The real company is called Central Television.
Central is also the name of one of the London
tube lines, so we named our case study after another
line: Piccadilly. Various aspects of the tube
crop up in the book, and some mysteries in the
book can be solved with a map of the London Underground.
DHQ: What does CSA offer people who have
already learned analysis techniques on the job?
J. & S. ROBERTSON:Complete
Systems Analysis reflects ideas that have
developed over at least fifteen years. New ideas
like event-response data and process models, integrated
analysis, and viewpoints are presented, along
with earlier practices like top-down functional
decomposition and data flow analysis techniques.
The book is written so that analysts with previous
experience can add to it rather than having to
relate to a completely new set of terminology.
DHQ: How did you structure the book to
adapt to the diversity of readers' systems analysis
backgrounds?
J. & S. ROBERTSON: The first
section of the book presents one project, the
Piccadilly Television case study. The reader has
to work through it. We kept the project separate
from the textbook section so that someone with
a little experience could work straight through
the project, without being diverted by the textbook.
After the project is finished, the textbook, because
it is separate, serves as a reference. We wanted
to mimic the way people work on projects: They
sit at their desks or, better still, the users'
desks and build models of systems. If they get
stuck, they refer to manuals, textbooks, other
people, and so on, for help. The book follows
this structure.
DHQ: How did you come up with the idea
of using ski trails as an organizing motif?
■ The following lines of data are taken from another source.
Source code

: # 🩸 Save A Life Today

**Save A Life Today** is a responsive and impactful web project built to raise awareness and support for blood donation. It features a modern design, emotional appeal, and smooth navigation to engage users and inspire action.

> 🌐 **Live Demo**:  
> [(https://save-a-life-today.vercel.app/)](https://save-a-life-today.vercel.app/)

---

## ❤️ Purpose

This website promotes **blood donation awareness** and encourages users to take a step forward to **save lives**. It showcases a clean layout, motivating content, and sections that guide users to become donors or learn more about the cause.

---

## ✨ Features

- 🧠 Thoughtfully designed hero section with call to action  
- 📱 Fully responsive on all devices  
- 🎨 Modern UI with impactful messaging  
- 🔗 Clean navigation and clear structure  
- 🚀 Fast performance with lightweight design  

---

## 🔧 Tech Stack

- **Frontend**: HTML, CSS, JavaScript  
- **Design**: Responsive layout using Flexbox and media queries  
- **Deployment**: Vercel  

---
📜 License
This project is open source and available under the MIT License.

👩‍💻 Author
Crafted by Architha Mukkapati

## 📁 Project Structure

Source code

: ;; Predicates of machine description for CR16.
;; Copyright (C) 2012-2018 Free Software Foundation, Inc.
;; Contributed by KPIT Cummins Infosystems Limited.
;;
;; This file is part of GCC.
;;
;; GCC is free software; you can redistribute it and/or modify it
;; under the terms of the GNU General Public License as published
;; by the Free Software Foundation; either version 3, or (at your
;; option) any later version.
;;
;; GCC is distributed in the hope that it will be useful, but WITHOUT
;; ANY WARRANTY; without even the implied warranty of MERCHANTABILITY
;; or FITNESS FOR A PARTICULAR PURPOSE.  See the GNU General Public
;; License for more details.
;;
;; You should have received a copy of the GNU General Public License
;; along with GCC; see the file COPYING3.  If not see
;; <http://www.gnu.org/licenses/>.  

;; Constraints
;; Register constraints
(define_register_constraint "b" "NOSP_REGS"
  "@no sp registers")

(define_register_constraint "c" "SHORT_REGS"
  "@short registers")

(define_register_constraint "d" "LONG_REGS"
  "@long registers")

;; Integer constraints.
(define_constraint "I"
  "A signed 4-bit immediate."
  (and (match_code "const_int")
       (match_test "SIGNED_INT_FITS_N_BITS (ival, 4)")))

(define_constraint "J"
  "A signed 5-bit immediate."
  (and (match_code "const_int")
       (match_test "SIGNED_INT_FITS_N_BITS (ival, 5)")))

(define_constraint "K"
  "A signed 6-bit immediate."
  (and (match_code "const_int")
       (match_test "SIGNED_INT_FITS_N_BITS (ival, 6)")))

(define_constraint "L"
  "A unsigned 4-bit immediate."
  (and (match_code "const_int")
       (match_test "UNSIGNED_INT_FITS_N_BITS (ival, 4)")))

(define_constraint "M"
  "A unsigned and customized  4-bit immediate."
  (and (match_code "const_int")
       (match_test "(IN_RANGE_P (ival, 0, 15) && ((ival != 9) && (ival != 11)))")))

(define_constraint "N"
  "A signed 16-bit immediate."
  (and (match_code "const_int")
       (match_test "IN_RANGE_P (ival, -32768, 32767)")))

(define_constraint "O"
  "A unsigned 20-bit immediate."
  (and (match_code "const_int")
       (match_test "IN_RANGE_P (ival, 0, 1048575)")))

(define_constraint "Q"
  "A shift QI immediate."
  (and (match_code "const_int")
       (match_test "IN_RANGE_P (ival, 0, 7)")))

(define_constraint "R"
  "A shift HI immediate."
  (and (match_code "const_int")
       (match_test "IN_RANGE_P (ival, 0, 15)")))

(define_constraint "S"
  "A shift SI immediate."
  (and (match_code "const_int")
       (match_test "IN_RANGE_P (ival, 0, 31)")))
J. & S. ROBERTSON: We were
searching for a way to give people paths through
complicated subject matter. Tim Lister, one of
our partners in the Atlantic
Systems Guild, pointed out that such a device
already existed: ski trails. In the years that
we have been skiing, we have spent many hours
staring at signposts giving the names of the trails,
and about the same amount of time trying to reconcile
ski trail maps with the terrain. It somehow seemed
natural, when we needed a device to guide people
around this book, to use ski trails.
The motif appealed to us for another reason.
Not every reader comes with the same level of
experience, or has the same requirements from
this book. Ski trails are graded to beginner,
intermediate, and expert levels, so once again
that seemed the perfect analogy. We have the three
types of trails running through the book, and
the reader may follow any one he or she wishes.
We've also added a fourth patha promenade
for managers that covers the fundamentals without
assigning any modeling work.
The skiing analogy led to one other thing: the
ski patrol. In the book, the ski patrol arrives
at the end of a workshop, discusses what may have
gone wrong, and offers advice on how to proceed.
We loved writing the ski patrol pieces. It was
really tough (and embarrassing) to go back over
all the mistakes we made in our careers, and offer
advice to anyone about to make the same mistakes.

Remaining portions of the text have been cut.